Após um ano de governo Milei, presidente argentino do partido La Libertad
Avanza da extrema direita, é importante registrar e acompanhar as ações que os
movimentos sociais desenvolvem para enfrentar o desmantelamento de políticas
contra a violência de gênero, que tiveram início em dezembro de 2023.
Ainda restam mais
três anos desse governo Milei, com seu modelo de gestão obcecado com a redução
do déficit fiscal. Além do aumento da precarização do acesso à saúde, educação,
bem-estar das pessoas idosas e da situação dos direitos humanos de modo
geral.
FEMINISMO E
DIREITOS HUMANOS SEM INTERMEDIÁRIOS
Ângela Davis dizia:
“Eu não aceito as coisas que não posso mudar, eu mudo as coisas que não posso
aceitar”. Essa frase ecoa em todas as reuniões e manifestações públicas de
grupos feministas e movimentos TTNB da Argentina. Esse processo de luta não é
solitário, embora esteja permeado e estigmatizado por discursos de ódio.
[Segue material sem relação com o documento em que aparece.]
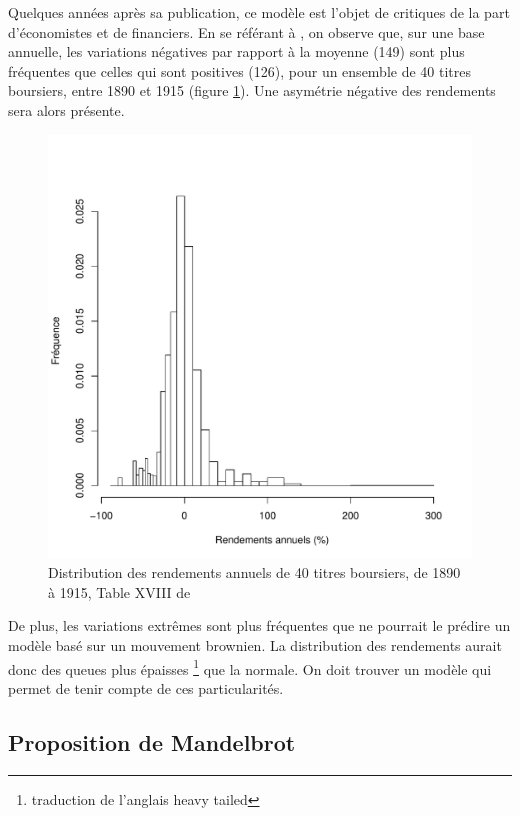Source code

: Quelques années après sa publication, ce modèle est l'objet de
critiques de la part d'économistes et de financiers. En se référant à
\cite{mitchell1916critique}, on observe que, sur une base annuelle,
les variations négatives par rapport à la moyenne (149) sont plus
fréquentes que celles qui sont positives (126), pour un ensemble de 40
titres boursiers, entre 1890 et 1915 (figure \ref{fig:mitchell1}).
Une asymétrie négative des rendements sera alors présente.
\begin{figure}[!ht]
  \centering
  \includegraphics[scale=0.75]{../graphiques/mitchell1.pdf}
  \caption{Distribution des rendements annuels de 40 titres boursiers,
    de 1890 à 1915, Table XVIII de \cite{mitchell1916critique}}
  \label{fig:mitchell1}
\end{figure}

De plus, les variations extrêmes sont plus fréquentes que ne pourrait
le prédire un modèle basé sur un mouvement brownien. La distribution
des rendements aurait donc des queues plus épaisses
\footnote{traduction de l'anglais heavy tailed} que la normale. On
doit trouver un modèle qui permet de tenir compte de ces
particularités.

\subsection{Proposition de Mandelbrot}
\label{sec:mandelbrot}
A estratégia
dos movimentos feministas argentinos foi de ampliar as parcerias com outras
organizações de direitos humanos e trabalhar com uma agenda mais ampla.
Para monitorar a
implementação efetiva dos direitos sexuais e reprodutivos, a equipe ELA formou
um consórcio em estreita colaboração com a Anistia Internacional. “Estamos
ativas, por exemplo, na busca de acesso a informações públicas sobre a
distribuição de misoprostol por parte da Administração do Governo Central para
as províncias argentinas“, explicou Agustina Rossi, da área de políticas do
ELA.
ACESSO A DADOS E AO
ABORTO TÊM BARREIRAS
Acessar dados
públicos e fontes é uma tarefa que apresenta travas e complicações na
Argentina. Desde outubro de 2024, existem barreiras ao acesso à informação. Um
decreto presidencial de Milei torna muito difícil os levantamentos e
monitoramentos de ações públicas.
Desde o início da
administração de Milei a compra de material essencial para o acesso ao aborto
seguro ficou paralisada. Isso aumenta cada vez mais as barreiras a este direito
nas diferentes jurisdições do país. Com base nas informações fornecidas pelo
Ministério da Saúde para a Anistia Internacional Argentina e o ELA, em 2024,
nenhum suprimento foi entregue às províncias argentinas, devido a um atraso com
a licitação pública.
“Hoje, em janeiro de 2025, o processo de
licitação para a compra de misoprostol e mifepristona continua sofrendo atrasos
excessivos e se desconhecem as causas da demora, assim como as informações
sobre em que mês os insumos estarão disponíveis”, informou a área jurídica do
ELA.
O feminismo é o
inimigo íntimo de Milei. O primeiro sinal do seu mandato – em dezembro de 2023
– foi muito simbólico. Ele eliminou o Ministério da Mulher, Gênero e
Diversidade, que foi recategorizado como Subsecretaria de Proteção contra a
Violência de Gênero.. As associações ativistas e feministas redobraram os
esforços para cobrar as informações oficiais sobre as atribuições dadas para as
novas entidades e como ficaram distribuídos os programas e responsabilidades
anteriormente gerenciados pelo Ministério da Mulher.
Para Agustina
Rossi, do ELA, o que ficou muito claro foi a estratégia de fragmentação dos
programas de apoio existentes. Isso colocou vítimas de violência de gênero numa
situação de absoluta incerteza, falta de proteção e resposta, sem uma
comunicação clara de onde solicitar ajuda.
POLÍTICAS CONTRA
VIOLÊNCIA DE GÊNERO ENFRAQUECIDAS
O relatório
¿Libradas a su suerte?, elaborado por ELA e ACIJ (Associação Civil pela
Igualdade e Justiça), analisou o estado das políticas públicas contra a
violência de gênero durante os primeiros seis meses do governo de Javier Milei.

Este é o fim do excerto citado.